──────── Material supplied ────────

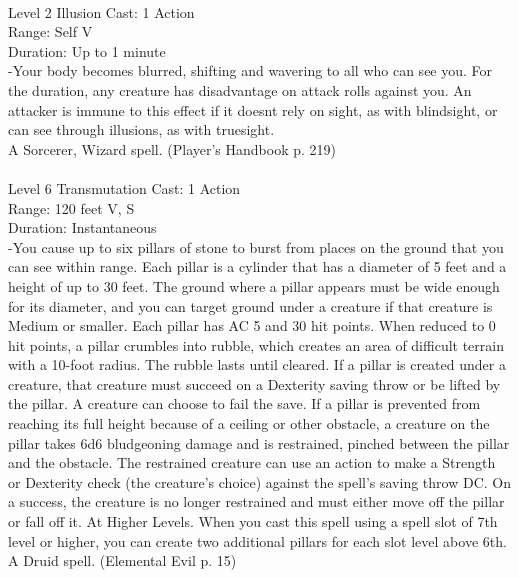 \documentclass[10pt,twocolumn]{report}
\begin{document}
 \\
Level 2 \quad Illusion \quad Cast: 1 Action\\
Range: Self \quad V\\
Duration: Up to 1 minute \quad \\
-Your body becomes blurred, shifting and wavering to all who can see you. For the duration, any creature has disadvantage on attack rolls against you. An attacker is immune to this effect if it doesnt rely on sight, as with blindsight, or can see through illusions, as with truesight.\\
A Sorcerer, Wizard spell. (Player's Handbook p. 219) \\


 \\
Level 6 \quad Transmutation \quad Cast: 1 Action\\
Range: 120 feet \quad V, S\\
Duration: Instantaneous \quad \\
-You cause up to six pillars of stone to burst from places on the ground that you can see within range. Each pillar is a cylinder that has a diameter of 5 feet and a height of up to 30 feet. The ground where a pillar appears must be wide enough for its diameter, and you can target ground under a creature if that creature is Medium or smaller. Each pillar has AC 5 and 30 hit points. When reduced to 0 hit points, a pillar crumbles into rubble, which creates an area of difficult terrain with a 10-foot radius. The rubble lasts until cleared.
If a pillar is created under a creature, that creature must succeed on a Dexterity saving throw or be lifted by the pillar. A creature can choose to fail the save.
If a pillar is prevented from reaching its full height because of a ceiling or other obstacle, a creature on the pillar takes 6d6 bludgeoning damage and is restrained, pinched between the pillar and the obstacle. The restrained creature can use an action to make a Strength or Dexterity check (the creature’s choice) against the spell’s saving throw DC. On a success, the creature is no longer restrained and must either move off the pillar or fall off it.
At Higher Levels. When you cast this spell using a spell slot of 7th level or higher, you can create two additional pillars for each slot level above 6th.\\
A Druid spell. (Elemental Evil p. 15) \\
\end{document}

────────
──────── Material supplied ────────

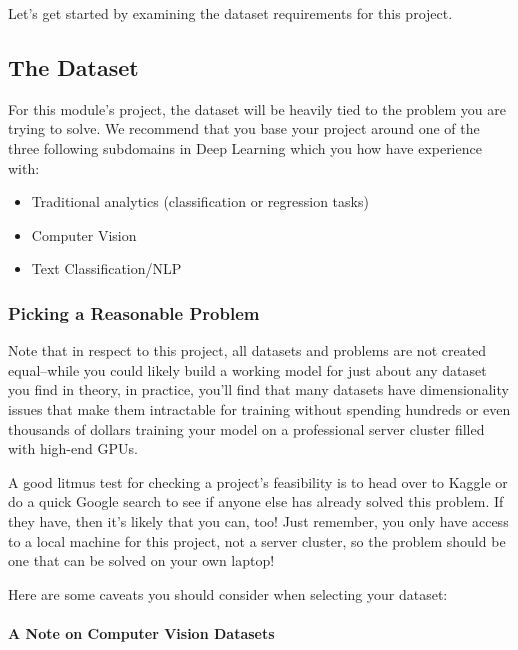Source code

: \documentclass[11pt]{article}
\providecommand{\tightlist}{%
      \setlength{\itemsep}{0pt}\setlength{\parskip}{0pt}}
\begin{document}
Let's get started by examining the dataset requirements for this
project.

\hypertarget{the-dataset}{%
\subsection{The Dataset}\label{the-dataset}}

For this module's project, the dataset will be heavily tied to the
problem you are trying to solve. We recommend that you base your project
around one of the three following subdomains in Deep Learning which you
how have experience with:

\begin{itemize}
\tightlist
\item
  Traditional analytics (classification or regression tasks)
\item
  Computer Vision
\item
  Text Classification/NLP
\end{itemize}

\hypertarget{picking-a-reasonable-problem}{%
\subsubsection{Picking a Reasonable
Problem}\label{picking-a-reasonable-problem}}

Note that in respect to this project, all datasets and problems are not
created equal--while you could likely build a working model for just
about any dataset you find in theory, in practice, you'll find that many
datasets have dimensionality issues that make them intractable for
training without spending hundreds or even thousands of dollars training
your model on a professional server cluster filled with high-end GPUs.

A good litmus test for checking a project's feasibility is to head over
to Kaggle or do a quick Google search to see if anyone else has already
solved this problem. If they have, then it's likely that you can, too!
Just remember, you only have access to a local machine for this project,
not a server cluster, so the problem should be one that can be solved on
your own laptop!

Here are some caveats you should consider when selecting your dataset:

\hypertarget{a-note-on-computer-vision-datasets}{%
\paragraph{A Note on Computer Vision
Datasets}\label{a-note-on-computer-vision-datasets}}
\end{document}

────────
──────── Material supplied ────────

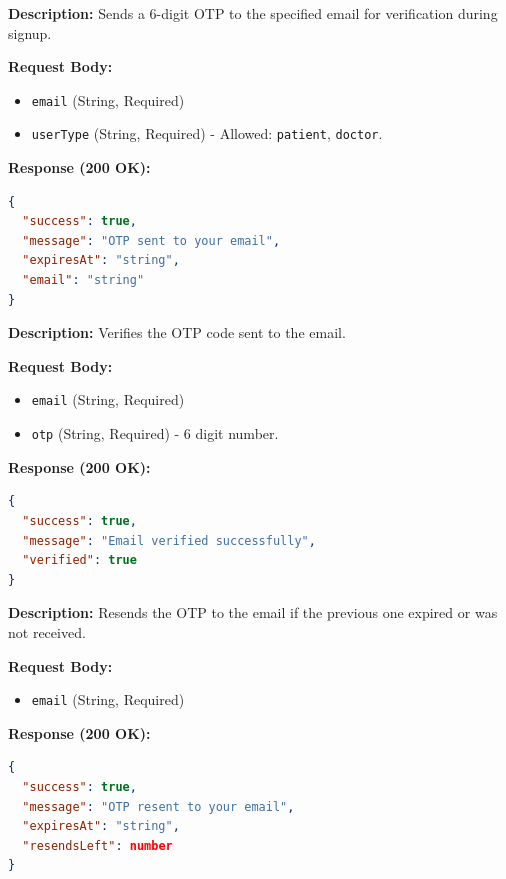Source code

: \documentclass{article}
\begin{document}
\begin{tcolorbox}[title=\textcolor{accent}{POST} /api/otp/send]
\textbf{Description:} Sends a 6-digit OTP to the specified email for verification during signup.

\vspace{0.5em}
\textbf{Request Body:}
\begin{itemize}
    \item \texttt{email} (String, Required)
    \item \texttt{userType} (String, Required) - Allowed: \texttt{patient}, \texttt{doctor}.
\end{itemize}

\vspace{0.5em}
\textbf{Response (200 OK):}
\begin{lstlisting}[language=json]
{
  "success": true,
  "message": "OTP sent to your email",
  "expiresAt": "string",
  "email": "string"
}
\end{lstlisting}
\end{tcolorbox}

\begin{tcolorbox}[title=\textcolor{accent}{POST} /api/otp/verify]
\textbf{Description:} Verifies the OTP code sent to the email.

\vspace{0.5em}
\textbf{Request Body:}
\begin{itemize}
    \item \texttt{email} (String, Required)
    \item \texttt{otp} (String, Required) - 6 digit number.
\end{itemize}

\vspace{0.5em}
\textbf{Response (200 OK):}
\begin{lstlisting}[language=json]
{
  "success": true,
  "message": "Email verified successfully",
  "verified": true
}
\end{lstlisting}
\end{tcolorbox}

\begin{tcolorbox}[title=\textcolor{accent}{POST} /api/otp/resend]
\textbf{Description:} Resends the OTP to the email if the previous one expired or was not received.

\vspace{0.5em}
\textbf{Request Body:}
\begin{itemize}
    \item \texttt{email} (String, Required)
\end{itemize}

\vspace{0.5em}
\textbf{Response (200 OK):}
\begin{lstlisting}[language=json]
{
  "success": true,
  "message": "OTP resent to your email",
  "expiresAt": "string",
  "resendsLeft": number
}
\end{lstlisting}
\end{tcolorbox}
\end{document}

────────

(What is needed) Copy each line of the entries in which the string "message" is found.

(Task response)
  "message": "OTP sent to your email",
  "message": "Email verified successfully",
  "message": "OTP resent to your email",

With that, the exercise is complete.